■ **EXERCISE REQUIREMENTS**
Could you return every line of the records below that contains the word "manual"?
※
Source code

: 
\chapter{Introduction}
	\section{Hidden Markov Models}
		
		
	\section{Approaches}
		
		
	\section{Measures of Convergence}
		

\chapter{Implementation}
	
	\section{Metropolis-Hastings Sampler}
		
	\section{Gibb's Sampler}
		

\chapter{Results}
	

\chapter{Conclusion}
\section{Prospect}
※
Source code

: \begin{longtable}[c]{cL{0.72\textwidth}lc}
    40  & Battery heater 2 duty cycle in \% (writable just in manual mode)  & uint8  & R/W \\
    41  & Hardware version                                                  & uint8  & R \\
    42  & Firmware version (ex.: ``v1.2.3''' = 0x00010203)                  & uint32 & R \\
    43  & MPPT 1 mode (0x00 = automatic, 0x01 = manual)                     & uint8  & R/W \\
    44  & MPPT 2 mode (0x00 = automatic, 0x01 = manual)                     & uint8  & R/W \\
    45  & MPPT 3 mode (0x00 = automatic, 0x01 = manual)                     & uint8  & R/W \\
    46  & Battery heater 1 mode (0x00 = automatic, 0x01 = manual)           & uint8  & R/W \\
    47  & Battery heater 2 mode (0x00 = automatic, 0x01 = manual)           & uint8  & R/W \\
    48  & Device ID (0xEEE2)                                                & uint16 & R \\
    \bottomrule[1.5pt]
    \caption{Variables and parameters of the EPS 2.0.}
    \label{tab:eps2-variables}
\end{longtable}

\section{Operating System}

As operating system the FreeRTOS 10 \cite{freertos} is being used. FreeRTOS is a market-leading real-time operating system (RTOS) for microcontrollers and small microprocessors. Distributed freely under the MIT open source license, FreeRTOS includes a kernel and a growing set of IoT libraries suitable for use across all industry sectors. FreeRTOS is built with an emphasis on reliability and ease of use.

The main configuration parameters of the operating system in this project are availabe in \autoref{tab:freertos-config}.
※
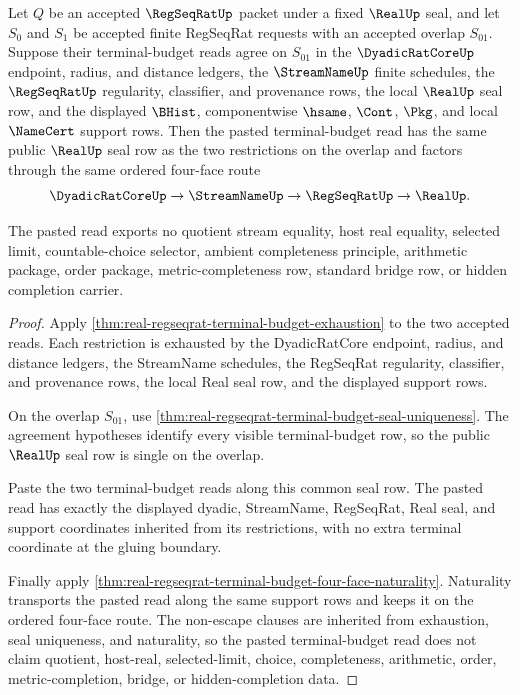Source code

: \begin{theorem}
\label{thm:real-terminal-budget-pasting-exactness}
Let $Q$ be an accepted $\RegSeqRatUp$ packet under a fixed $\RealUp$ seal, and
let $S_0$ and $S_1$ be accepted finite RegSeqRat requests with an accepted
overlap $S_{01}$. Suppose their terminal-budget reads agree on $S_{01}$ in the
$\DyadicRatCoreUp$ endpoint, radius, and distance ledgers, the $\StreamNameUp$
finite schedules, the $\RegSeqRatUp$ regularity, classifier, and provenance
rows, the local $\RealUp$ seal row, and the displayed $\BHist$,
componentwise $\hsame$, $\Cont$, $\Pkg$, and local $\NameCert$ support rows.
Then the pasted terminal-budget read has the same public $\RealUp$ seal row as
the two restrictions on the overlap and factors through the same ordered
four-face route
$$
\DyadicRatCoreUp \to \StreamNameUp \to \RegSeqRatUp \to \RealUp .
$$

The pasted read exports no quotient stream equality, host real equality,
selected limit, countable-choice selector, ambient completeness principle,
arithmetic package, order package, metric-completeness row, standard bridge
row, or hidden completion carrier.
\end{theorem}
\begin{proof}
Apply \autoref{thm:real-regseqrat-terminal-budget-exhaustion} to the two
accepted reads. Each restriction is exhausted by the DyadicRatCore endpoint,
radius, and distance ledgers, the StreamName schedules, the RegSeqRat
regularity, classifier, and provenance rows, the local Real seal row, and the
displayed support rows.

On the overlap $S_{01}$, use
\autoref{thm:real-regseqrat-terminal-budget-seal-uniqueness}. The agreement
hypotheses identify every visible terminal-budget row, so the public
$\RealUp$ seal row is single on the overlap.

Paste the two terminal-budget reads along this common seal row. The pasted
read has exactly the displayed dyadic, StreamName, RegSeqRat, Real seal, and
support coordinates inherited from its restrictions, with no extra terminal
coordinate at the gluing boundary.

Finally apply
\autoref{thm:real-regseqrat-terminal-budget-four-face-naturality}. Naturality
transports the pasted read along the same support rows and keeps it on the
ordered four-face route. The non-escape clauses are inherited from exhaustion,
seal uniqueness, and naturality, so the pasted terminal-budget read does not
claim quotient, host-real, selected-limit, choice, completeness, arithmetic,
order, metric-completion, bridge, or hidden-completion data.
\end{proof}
※
■ **RESULT BELOW**
    40  & Battery heater 2 duty cycle in \% (writable just in manual mode)  & uint8  & R/W \\
    43  & MPPT 1 mode (0x00 = automatic, 0x01 = manual)                     & uint8  & R/W \\
    44  & MPPT 2 mode (0x00 = automatic, 0x01 = manual)                     & uint8  & R/W \\
    45  & MPPT 3 mode (0x00 = automatic, 0x01 = manual)                     & uint8  & R/W \\
    46  & Battery heater 1 mode (0x00 = automatic, 0x01 = manual)           & uint8  & R/W \\
    47  & Battery heater 2 mode (0x00 = automatic, 0x01 = manual)           & uint8  & R/W \\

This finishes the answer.